Kafka, Async Messaging & Pub/Sub: Delivery Guarantees in System Design

What's Inside

01Sync vs Async Communication

02Message Queue Architecture

03Six Core Use Cases

04P2P vs Pub/Sub Models

05Apache Kafka Deep Dive

06Partitions & Ordering

07Delivery Guarantees

08Dead Letter Queue

09Kafka vs RabbitMQ vs SQS

10Decision Guide & Cheat Sheet

Concept 1

Synchronous vs Asynchronous Communication

Why Async: The Fundamental Shift

In a synchronous system, Service A calls Service B and waits for a response before continuing. This is simple but creates tight coupling: A depends on B's availability, B's latency, and B's capacity. If B is slow, A is slow. If B is down, A fails. If B cannot keep up with traffic, requests pile up and both services degrade.

In an asynchronous system, Service A sends a message to a queue and immediately moves on. It does not wait for Service B. Service B processes the message whenever it is ready — seconds, minutes, or even hours later. The queue acts as a buffer between them, absorbing traffic spikes, surviving temporary failures, and allowing each service to scale independently.

Synchronous vs asynchronous communication — blocking vs non-blocking

Figure 1: Synchronous — A waits for B (blocked). Asynchronous — A sends to queue and moves on (never blocked).

Aspect	Synchronous (HTTP/gRPC)	Asynchronous (Message Queue)
Coupling	Tight (A must know B's address)	Loose (A only knows the queue)
Blocking	A waits for B's response	A continues immediately
Failure handling	If B is down, A fails	Queue buffers; B processes when back
Traffic spikes	B overwhelmed → A fails	Queue absorbs spike; B processes at steady pace
Latency	A's latency includes B's latency	A's latency is just the queue write (~5ms)
Response to caller	Immediate response with result	Immediate ACK, result available later
Complexity	Simple (standard HTTP/gRPC)	More complex (queue infra, consumer logic)
Best for	Reads, queries, real-time responses	Writes, tasks, events, heavy processing

The Flash Sale Problem

An e-commerce site runs a flash sale. In 1 second, 100,000 users click 'Buy.'

Synchronous: Order Service calls Payment, Inventory, and Email Services sequentially. Payment Service handles 5,000 req/sec. Result: 95,000 users get timeout errors.

Asynchronous: Order Service publishes 100,000 order.created events to Kafka in 1 second.

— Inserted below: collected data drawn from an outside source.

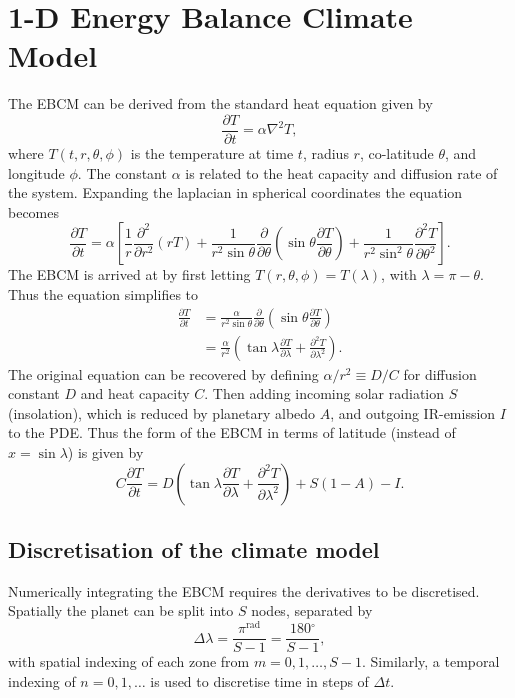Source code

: \documentclass[12pt, onecolumn]{revtex4-2}    %
\newcommand{\radians}{\ensuremath{^{\text{rad}}}}
\newcommand{\degrees}{\ensuremath{^{\circ}}}
\newcommand{\partialderiv}[2]{\frac{\partial {#1}}{\partial {#2}}}
\newcommand{\partialderivsecnd}[2]{\frac{\partial^2 {#1}}{\partial {#2}^2}}
\begin{document}
\section{1-D Energy Balance Climate Model}\label{sec:1DEBCM}
The EBCM can be derived from the standard heat equation given by
\begin{equation}
  \partialderiv{T}{t} = \alpha \nabla^2 T,
\end{equation}
where $T(t, r, \theta, \phi)$ is the temperature at time $t$, radius $r$, co-latitude $\theta$, and longitude $\phi$.
The constant $\alpha$ is related to the heat capacity and diffusion rate of the system.
Expanding the laplacian in spherical coordinates the equation becomes
\begin{equation}
  \partialderiv{T}{t} = \alpha \left[\frac{1}{r} \partialderivsecnd{}{r} (r T)
    + \frac{1}{r^2 \sin\theta} \partialderiv{}{\theta}\left(\sin\theta \partialderiv{T}{\theta}\right)
    + \frac{1}{r^2 \sin^2\theta} \partialderivsecnd{T}{\theta} \right]. \label{eq:FullyExpandedHeatEqn}
\end{equation}
The EBCM is arrived at by first letting $T(r, \theta, \phi) = T(\lambda)$, with $\lambda = \pi - \theta$. Thus the equation simplifies to
\begin{align}
  \partialderiv{T}{t} & = \frac{\alpha}{r^2 \sin\theta} \partialderiv{}{\theta}\left(\sin\theta \partialderiv{T}{\theta}\right)   \\
                      & = \frac{\alpha}{r^2} \left(\tan\lambda \partialderiv{T}{\lambda} + \partialderivsecnd{T}{\lambda}\right).
\end{align}
The original equation can be recovered by defining $\alpha / r^2 \equiv D / C$ for diffusion constant $D$ and heat capacity $C$.
Then adding incoming solar radiation $S$ (insolation), which is reduced by planetary albedo $A$, and outgoing IR-emission $I$ to the PDE.
Thus the form of the EBCM in terms of latitude (instead of $x = \sin\lambda$) is given by
\begin{equation}
  C\partialderiv{T}{t} = D \left(\tan\lambda \partialderiv{T}{\lambda} + \partialderivsecnd{T}{\lambda}\right) + S(1-A) - I.
\end{equation}

\subsection{Discretisation of the climate model} \label{ssec:DiscretisationPDE}
Numerically integrating the EBCM requires the derivatives to be discretised.
Spatially the planet can be split into $S$ nodes, separated by
\begin{equation}
  \Delta\lambda = \frac{\pi\radians}{S-1} = \frac{180\degrees}{S-1},
\end{equation}
with spatial indexing of each zone from $m=0, 1, \dots, S-1$.
Similarly, a temporal indexing of $n=0, 1, \dots$ is used to discretise time in steps of $\Delta t$.
\end{document}
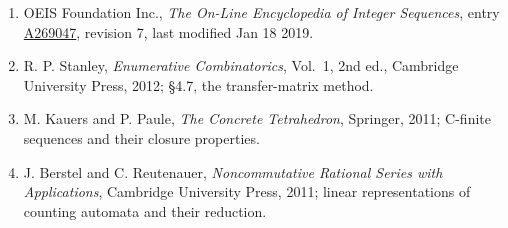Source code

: \documentclass[11pt]{article}
\theoremstyle{definition}
\begin{document}
\begin{enumerate}

\item OEIS Foundation Inc., \emph{The On-Line Encyclopedia of Integer Sequences}, entry \href{https://oeis.org/A269047}{A269047}, revision 7, last modified Jan 18 2019.

\item R. P. Stanley, \emph{Enumerative Combinatorics}, Vol.~1, 2nd ed., Cambridge University Press, 2012; \S4.7, the transfer-matrix method.

\item M. Kauers and P. Paule, \emph{The Concrete Tetrahedron}, Springer, 2011; C-finite sequences and their closure properties.

\item J. Berstel and C. Reutenauer, \emph{Noncommutative Rational Series with Applications}, Cambridge University Press, 2011; linear representations of counting automata and their reduction.

\end{enumerate}
\end{document}
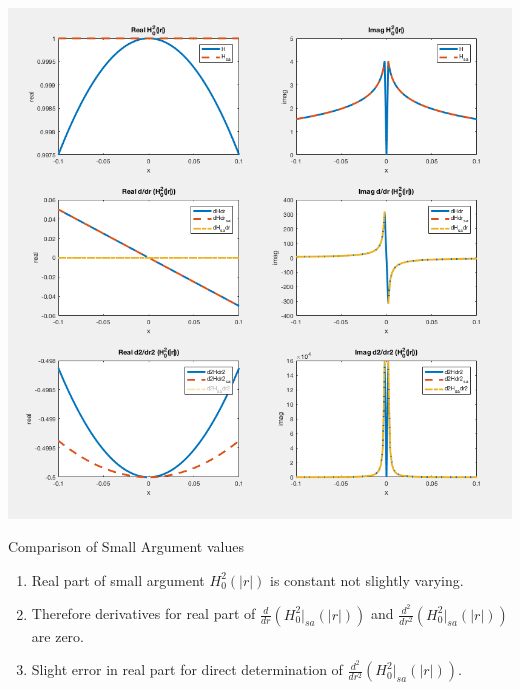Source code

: \documentclass{article}
\newcommand{\0}{\varnothing}
\begin{document}
\begin{minipage}{0.7\textwidth}
\includegraphics[width=1\columnwidth]{figures/OneDGreensFct}
\end{minipage}
\begin{minipage}{0.3\textwidth}
    {\centering Comparison of Small Argument values\ \\}
    \begin{enumerate}
        \item Real part of small argument $H_0^2(|r|)$ is constant not slightly varying. 
        \item Therefore derivatives for real part of $\frac{d}{dr}\left(H_0^2|_{sa} (|r|)\right)$ and $\frac{d^2}{dr^2}\left(H_0^2|_{sa} (|r|)\right)$ are zero.
        \item Slight error in real part for direct determination of $\frac{d^2}{dr^2}\left(H_0^2|_{sa} (|r|)\right)$.
    \end{enumerate}
\end{minipage}
\end{document}
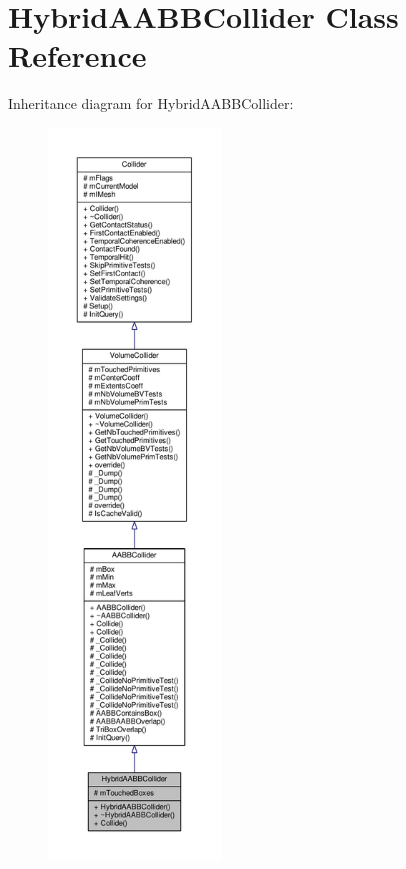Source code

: \hypertarget{classHybridAABBCollider}{}\section{Hybrid\+A\+A\+B\+B\+Collider Class Reference}
\label{classHybridAABBCollider}


Inheritance diagram for Hybrid\+A\+A\+B\+B\+Collider\+:
\nopagebreak
\begin{figure}[H]
\begin{center}
\leavevmode
\includegraphics[height=550pt]{d1/d33/classHybridAABBCollider__inherit__graph}
\end{center}
\end{figure}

Payment, Inventory, and Email services consume at their own pace (5K/sec each). All 100,000 orders processed within 20 seconds. Zero failures.

Interview Tip: Identify the Async Opportunity

In any system design, ask: 'Does the user need to wait for this operation?' If no, make it async.

User uploads a video? Return 'processing' immediately, encode in background.
User places an order? Return 'order received' immediately, process payment async.
User sends a message? Return 'sent' immediately, deliver async.

Concept 2

Message Queue Architecture

A message queue has three components: producers (send messages), the broker (stores and delivers messages), and consumers (process messages). The producer serializes a message (JSON, Protobuf) and sends it to a named queue or topic on the broker. The broker persists the message to disk and delivers it to one or more consumers. The consumer processes the message and sends an acknowledgment (ACK) to the broker, which then removes or marks the message as consumed.

Figure 2: Message queue architecture — producers send to broker; consumers pull, process, and ACK; broker removes on ACK

Key Properties

Durability: Messages are persisted to disk on the broker. Even if the broker restarts, messages are not lost. Kafka retains messages for a configurable period (default 7 days) even after consumption, allowing replay.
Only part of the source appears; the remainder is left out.